++++ Entries provided

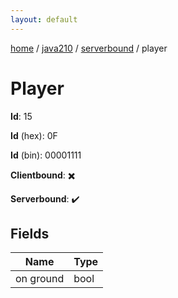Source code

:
 ```yaml
---
layout: default
---
```


[home](/)  /  [java210](/protocol/java210)  /  [serverbound](/protocol/java210/serverbound)  /  player

# Player

**Id**: 15

**Id** (hex): 0F

**Id** (bin): 00001111

**Clientbound**: ✖️

**Serverbound**: ✔️

## Fields

Name | Type
---|---
on ground | bool
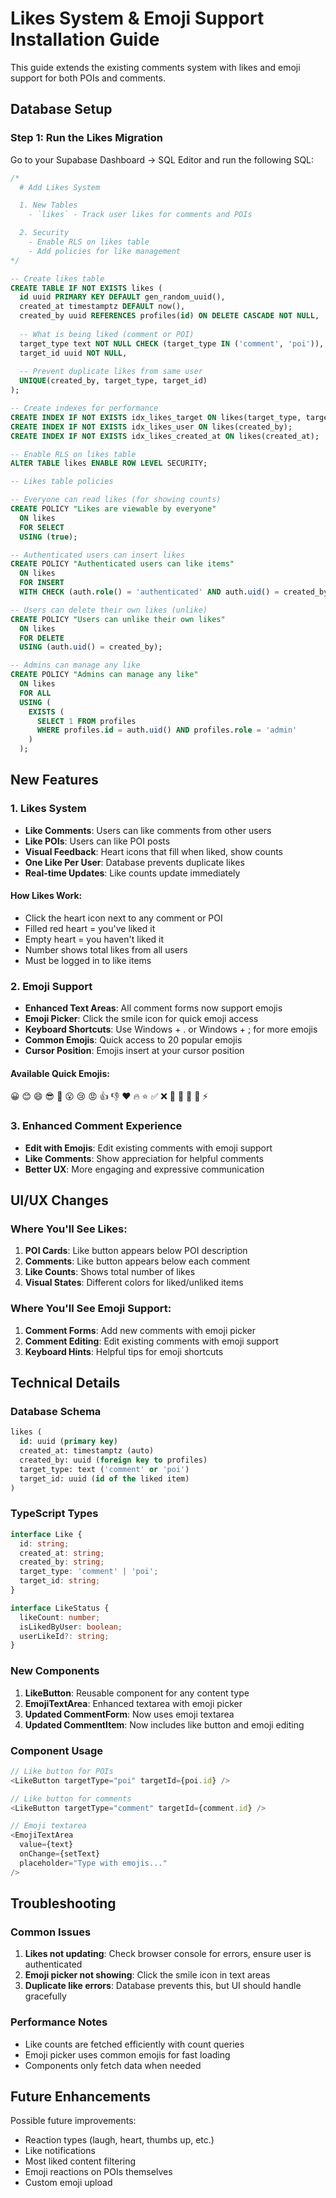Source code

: # Likes System & Emoji Support Installation Guide

This guide extends the existing comments system with likes and emoji support for both POIs and comments.

## Database Setup

### Step 1: Run the Likes Migration

Go to your Supabase Dashboard → SQL Editor and run the following SQL:

```sql
/*
  # Add Likes System

  1. New Tables
    - `likes` - Track user likes for comments and POIs

  2. Security
    - Enable RLS on likes table
    - Add policies for like management
*/

-- Create likes table
CREATE TABLE IF NOT EXISTS likes (
  id uuid PRIMARY KEY DEFAULT gen_random_uuid(),
  created_at timestamptz DEFAULT now(),
  created_by uuid REFERENCES profiles(id) ON DELETE CASCADE NOT NULL,
  
  -- What is being liked (comment or POI)
  target_type text NOT NULL CHECK (target_type IN ('comment', 'poi')),
  target_id uuid NOT NULL,
  
  -- Prevent duplicate likes from same user
  UNIQUE(created_by, target_type, target_id)
);

-- Create indexes for performance
CREATE INDEX IF NOT EXISTS idx_likes_target ON likes(target_type, target_id);
CREATE INDEX IF NOT EXISTS idx_likes_user ON likes(created_by);
CREATE INDEX IF NOT EXISTS idx_likes_created_at ON likes(created_at);

-- Enable RLS on likes table
ALTER TABLE likes ENABLE ROW LEVEL SECURITY;

-- Likes table policies

-- Everyone can read likes (for showing counts)
CREATE POLICY "Likes are viewable by everyone"
  ON likes
  FOR SELECT
  USING (true);

-- Authenticated users can insert likes
CREATE POLICY "Authenticated users can like items"
  ON likes
  FOR INSERT
  WITH CHECK (auth.role() = 'authenticated' AND auth.uid() = created_by);

-- Users can delete their own likes (unlike)
CREATE POLICY "Users can unlike their own likes"
  ON likes
  FOR DELETE
  USING (auth.uid() = created_by);

-- Admins can manage any like
CREATE POLICY "Admins can manage any like"
  ON likes
  FOR ALL
  USING (
    EXISTS (
      SELECT 1 FROM profiles
      WHERE profiles.id = auth.uid() AND profiles.role = 'admin'
    )
  );
```

## New Features

### 1. Likes System

- **Like Comments**: Users can like comments from other users
- **Like POIs**: Users can like POI posts
- **Visual Feedback**: Heart icons that fill when liked, show counts
- **One Like Per User**: Database prevents duplicate likes
- **Real-time Updates**: Like counts update immediately

#### How Likes Work:
- Click the heart icon next to any comment or POI
- Filled red heart = you've liked it
- Empty heart = you haven't liked it
- Number shows total likes from all users
- Must be logged in to like items

### 2. Emoji Support

- **Enhanced Text Areas**: All comment forms now support emojis
- **Emoji Picker**: Click the smile icon for quick emoji access
- **Keyboard Shortcuts**: Use Windows + . or Windows + ; for more emojis
- **Common Emojis**: Quick access to 20 popular emojis
- **Cursor Position**: Emojis insert at your cursor position

#### Available Quick Emojis:
😀 😊 😄 😎 🤔 😮 😢 😡 👍 👎 ❤️ 🔥 ⭐ ✅ ❌ 💯 🎉 🚀 💎 ⚡

### 3. Enhanced Comment Experience

- **Edit with Emojis**: Edit existing comments with emoji support
- **Like Comments**: Show appreciation for helpful comments
- **Better UX**: More engaging and expressive communication

## UI/UX Changes

### Where You'll See Likes:
1. **POI Cards**: Like button appears below POI description
2. **Comments**: Like button appears below each comment
3. **Like Counts**: Shows total number of likes
4. **Visual States**: Different colors for liked/unliked items

### Where You'll See Emoji Support:
1. **Comment Forms**: Add new comments with emoji picker
2. **Comment Editing**: Edit existing comments with emoji support
3. **Keyboard Hints**: Helpful tips for emoji shortcuts

## Technical Details

### Database Schema

```sql
likes (
  id: uuid (primary key)
  created_at: timestamptz (auto)
  created_by: uuid (foreign key to profiles)
  target_type: text ('comment' or 'poi')
  target_id: uuid (id of the liked item)
)
```

### TypeScript Types

```typescript
interface Like {
  id: string;
  created_at: string;
  created_by: string;
  target_type: 'comment' | 'poi';
  target_id: string;
}

interface LikeStatus {
  likeCount: number;
  isLikedByUser: boolean;
  userLikeId?: string;
}
```

### New Components

1. **LikeButton**: Reusable component for any content type
2. **EmojiTextArea**: Enhanced textarea with emoji picker
3. **Updated CommentForm**: Now uses emoji textarea
4. **Updated CommentItem**: Now includes like button and emoji editing

### Component Usage

```typescript
// Like button for POIs
<LikeButton targetType="poi" targetId={poi.id} />

// Like button for comments
<LikeButton targetType="comment" targetId={comment.id} />

// Emoji textarea
<EmojiTextArea 
  value={text} 
  onChange={setText}
  placeholder="Type with emojis..." 
/>
```

## Troubleshooting

### Common Issues

1. **Likes not updating**: Check browser console for errors, ensure user is authenticated
2. **Emoji picker not showing**: Click the smile icon in text areas
3. **Duplicate like errors**: Database prevents this, but UI should handle gracefully

### Performance Notes

- Like counts are fetched efficiently with count queries
- Emoji picker uses common emojis for fast loading
- Components only fetch data when needed

## Future Enhancements

Possible future improvements:
- Reaction types (laugh, heart, thumbs up, etc.)
- Like notifications
- Most liked content filtering
- Emoji reactions on POIs themselves
- Custom emoji upload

++++++++

» Task details
Among the entries, find each line that includes the string "POIs" and copy it.

» Task result
This guide extends the existing comments system with likes and emoji support for both POIs and comments.
    - `likes` - Track user likes for comments and POIs
- **Like POIs**: Users can like POI posts
// Like button for POIs
- Emoji reactions on POIs themselves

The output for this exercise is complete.